TASK STATEMENT:
From the line below that contains "väärinkäsitysten mahdollisuutta.\\" to the line that contains "väliajoin on tärkeää", repeat every line exactly, both ends included, and nothing else.

Records drawn from a dataset:
-- -- --
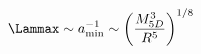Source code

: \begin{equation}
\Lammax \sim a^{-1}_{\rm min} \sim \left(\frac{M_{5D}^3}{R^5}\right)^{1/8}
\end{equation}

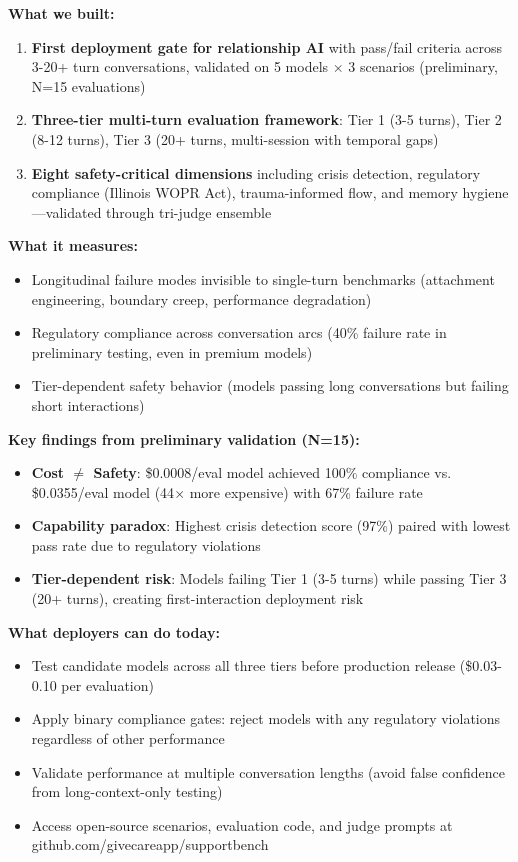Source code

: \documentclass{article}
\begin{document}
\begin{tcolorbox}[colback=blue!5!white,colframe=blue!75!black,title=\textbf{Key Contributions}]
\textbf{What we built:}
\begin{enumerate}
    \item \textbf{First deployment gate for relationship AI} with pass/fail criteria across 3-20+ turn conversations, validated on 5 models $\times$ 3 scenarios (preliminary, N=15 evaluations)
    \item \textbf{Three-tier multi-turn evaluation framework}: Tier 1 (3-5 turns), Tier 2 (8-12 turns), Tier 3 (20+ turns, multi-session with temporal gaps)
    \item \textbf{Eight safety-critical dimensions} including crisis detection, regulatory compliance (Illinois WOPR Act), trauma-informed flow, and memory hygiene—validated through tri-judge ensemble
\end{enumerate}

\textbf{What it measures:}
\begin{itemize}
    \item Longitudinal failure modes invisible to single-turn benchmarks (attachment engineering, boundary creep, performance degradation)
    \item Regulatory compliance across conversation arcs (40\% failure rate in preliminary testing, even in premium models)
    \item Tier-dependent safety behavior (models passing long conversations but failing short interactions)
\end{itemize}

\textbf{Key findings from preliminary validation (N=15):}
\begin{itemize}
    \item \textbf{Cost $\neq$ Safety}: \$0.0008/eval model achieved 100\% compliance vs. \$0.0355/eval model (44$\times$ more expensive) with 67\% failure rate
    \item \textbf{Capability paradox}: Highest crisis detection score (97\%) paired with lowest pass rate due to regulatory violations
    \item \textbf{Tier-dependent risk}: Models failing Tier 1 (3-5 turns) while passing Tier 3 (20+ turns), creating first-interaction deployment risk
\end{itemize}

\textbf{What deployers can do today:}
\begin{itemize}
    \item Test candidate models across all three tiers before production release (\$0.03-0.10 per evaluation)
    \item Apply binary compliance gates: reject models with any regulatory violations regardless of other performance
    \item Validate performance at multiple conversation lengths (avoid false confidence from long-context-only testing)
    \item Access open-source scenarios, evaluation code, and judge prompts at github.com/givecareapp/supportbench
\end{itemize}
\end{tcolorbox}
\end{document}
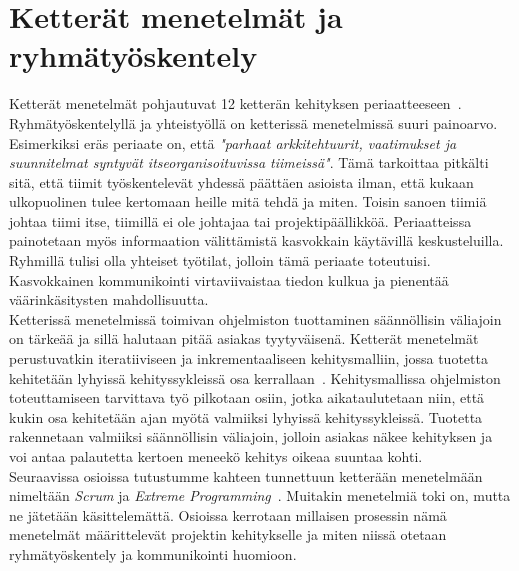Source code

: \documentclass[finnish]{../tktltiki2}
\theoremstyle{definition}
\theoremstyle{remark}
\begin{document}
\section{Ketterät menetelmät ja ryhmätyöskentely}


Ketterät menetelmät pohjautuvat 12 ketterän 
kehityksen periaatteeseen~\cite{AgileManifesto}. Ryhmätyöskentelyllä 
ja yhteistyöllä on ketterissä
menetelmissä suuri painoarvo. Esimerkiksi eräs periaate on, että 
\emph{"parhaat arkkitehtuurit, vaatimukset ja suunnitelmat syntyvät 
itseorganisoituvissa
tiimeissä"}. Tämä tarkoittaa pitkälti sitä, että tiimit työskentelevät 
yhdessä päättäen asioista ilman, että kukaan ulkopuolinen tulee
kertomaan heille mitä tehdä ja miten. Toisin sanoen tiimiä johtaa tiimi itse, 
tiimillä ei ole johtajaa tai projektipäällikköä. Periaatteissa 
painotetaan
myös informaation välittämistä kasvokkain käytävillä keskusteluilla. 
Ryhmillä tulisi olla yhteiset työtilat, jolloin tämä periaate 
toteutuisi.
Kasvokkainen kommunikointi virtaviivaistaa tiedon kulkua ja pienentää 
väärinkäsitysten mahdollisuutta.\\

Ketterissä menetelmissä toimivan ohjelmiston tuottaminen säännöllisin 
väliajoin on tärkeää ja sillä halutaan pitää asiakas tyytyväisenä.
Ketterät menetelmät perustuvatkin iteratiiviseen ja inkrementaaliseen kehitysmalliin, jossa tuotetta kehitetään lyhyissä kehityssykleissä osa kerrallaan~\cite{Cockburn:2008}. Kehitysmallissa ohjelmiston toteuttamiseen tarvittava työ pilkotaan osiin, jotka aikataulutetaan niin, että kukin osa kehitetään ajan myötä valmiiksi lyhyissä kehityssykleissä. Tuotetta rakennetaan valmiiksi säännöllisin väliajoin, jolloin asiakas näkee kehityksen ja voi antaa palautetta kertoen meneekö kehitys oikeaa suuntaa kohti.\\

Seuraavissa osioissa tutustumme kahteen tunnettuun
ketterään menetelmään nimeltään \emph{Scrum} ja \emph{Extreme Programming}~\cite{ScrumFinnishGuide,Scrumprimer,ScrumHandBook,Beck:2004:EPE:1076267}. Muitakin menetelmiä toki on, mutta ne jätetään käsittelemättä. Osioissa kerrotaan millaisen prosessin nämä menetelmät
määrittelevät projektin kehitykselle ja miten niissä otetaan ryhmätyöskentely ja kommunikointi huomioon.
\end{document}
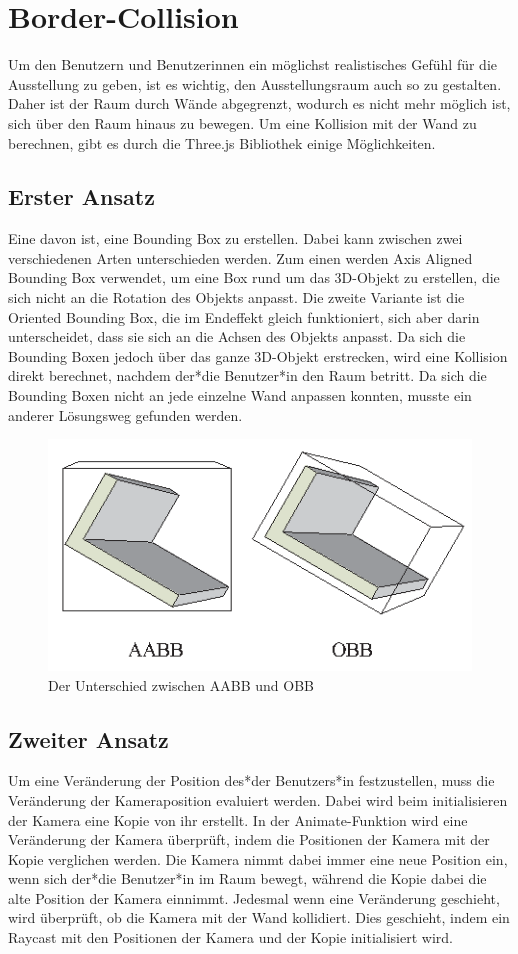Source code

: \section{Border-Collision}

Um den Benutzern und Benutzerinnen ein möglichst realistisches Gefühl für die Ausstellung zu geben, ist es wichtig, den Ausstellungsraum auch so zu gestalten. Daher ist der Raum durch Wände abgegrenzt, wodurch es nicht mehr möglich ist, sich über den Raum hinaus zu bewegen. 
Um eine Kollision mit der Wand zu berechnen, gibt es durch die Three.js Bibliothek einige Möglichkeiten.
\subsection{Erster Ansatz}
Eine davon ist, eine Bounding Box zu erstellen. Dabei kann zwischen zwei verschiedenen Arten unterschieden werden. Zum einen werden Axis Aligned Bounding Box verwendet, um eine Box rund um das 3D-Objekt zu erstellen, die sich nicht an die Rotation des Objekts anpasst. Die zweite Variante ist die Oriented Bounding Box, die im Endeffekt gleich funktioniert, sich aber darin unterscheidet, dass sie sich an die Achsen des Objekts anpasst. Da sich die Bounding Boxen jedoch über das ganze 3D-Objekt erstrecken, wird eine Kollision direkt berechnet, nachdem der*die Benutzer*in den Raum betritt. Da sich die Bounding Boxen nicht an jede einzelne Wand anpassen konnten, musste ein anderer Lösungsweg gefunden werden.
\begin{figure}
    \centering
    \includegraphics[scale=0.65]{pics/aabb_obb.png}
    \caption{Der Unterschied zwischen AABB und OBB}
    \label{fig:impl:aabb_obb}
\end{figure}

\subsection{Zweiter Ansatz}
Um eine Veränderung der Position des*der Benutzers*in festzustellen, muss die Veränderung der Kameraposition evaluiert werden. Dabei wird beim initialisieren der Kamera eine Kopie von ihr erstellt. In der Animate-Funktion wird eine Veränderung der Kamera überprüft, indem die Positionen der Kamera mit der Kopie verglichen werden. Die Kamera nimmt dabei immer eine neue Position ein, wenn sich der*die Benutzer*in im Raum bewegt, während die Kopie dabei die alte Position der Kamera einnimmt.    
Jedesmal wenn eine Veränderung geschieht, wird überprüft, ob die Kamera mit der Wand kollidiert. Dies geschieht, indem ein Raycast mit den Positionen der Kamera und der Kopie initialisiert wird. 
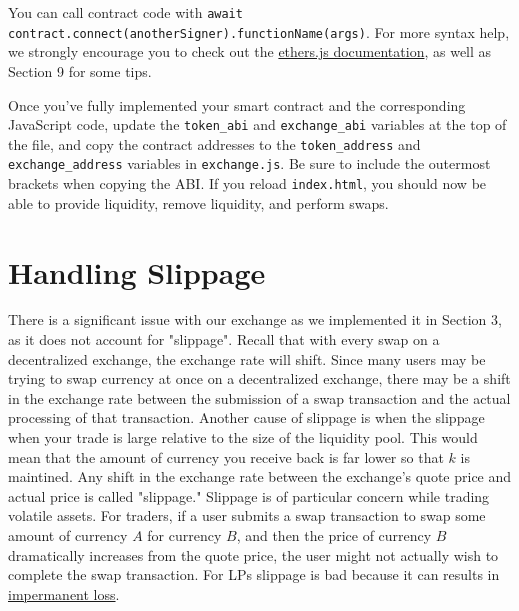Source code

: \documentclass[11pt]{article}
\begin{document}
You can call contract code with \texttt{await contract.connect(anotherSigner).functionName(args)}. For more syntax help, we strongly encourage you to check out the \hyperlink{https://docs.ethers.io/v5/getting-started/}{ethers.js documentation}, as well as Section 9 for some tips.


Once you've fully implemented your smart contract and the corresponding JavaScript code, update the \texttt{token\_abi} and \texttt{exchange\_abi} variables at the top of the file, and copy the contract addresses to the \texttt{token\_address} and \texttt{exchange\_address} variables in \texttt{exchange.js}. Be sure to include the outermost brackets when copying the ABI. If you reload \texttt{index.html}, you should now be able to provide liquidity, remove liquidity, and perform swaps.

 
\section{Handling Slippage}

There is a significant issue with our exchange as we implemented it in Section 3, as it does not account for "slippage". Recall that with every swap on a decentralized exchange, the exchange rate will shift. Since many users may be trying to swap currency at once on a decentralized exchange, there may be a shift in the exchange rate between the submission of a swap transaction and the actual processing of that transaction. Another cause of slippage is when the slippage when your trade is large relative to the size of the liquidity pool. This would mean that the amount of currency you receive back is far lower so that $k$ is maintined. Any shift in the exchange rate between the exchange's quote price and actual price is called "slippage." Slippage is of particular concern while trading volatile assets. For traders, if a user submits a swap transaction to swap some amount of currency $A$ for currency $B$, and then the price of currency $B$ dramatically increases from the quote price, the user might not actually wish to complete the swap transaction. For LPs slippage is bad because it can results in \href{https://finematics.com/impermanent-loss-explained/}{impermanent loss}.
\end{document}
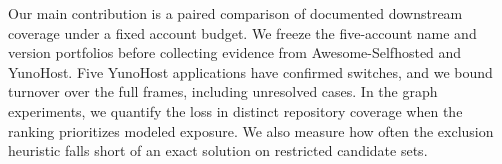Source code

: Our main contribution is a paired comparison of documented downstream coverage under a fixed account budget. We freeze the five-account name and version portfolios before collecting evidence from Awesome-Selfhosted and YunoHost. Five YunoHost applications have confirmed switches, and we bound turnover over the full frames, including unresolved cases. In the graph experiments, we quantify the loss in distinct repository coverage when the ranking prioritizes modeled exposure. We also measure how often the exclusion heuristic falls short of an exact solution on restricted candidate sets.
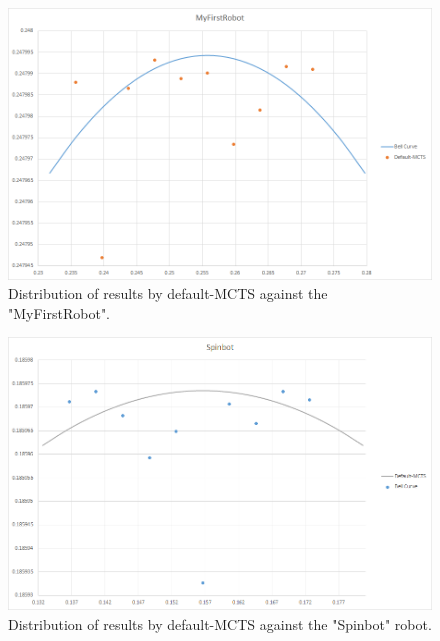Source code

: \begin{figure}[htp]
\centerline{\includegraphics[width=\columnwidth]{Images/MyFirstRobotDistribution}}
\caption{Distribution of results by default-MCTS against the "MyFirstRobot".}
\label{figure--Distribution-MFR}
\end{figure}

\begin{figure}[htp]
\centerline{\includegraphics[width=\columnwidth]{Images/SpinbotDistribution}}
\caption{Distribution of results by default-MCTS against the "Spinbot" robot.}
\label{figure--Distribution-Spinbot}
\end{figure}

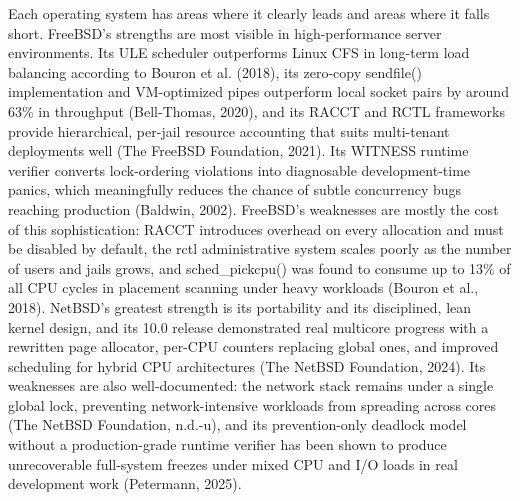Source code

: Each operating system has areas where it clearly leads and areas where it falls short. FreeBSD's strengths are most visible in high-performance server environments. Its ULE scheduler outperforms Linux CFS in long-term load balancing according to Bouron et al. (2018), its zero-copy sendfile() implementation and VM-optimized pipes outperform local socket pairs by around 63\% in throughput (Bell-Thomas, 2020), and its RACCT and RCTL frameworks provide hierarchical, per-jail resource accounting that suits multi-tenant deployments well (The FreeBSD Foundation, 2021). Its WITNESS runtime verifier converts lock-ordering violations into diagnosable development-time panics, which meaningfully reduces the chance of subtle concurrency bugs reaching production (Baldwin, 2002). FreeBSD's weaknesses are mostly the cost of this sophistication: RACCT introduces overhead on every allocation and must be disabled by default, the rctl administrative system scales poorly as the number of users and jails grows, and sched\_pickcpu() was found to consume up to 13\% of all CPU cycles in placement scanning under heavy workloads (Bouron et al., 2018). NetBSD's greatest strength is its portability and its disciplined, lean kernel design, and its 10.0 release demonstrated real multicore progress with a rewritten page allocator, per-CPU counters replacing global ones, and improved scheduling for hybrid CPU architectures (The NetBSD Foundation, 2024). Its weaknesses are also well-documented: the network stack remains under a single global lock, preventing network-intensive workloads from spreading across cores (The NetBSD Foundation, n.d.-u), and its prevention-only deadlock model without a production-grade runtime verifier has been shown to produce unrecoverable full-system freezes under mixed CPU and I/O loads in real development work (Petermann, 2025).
-- -- --
SOLUTION FOR THIS TASK:
väärinkäsitysten mahdollisuutta.\\

Ketterissä menetelmissä toimivan ohjelmiston tuottaminen säännöllisin 
väliajoin on tärkeää ja sillä halutaan pitää asiakas tyytyväisenä.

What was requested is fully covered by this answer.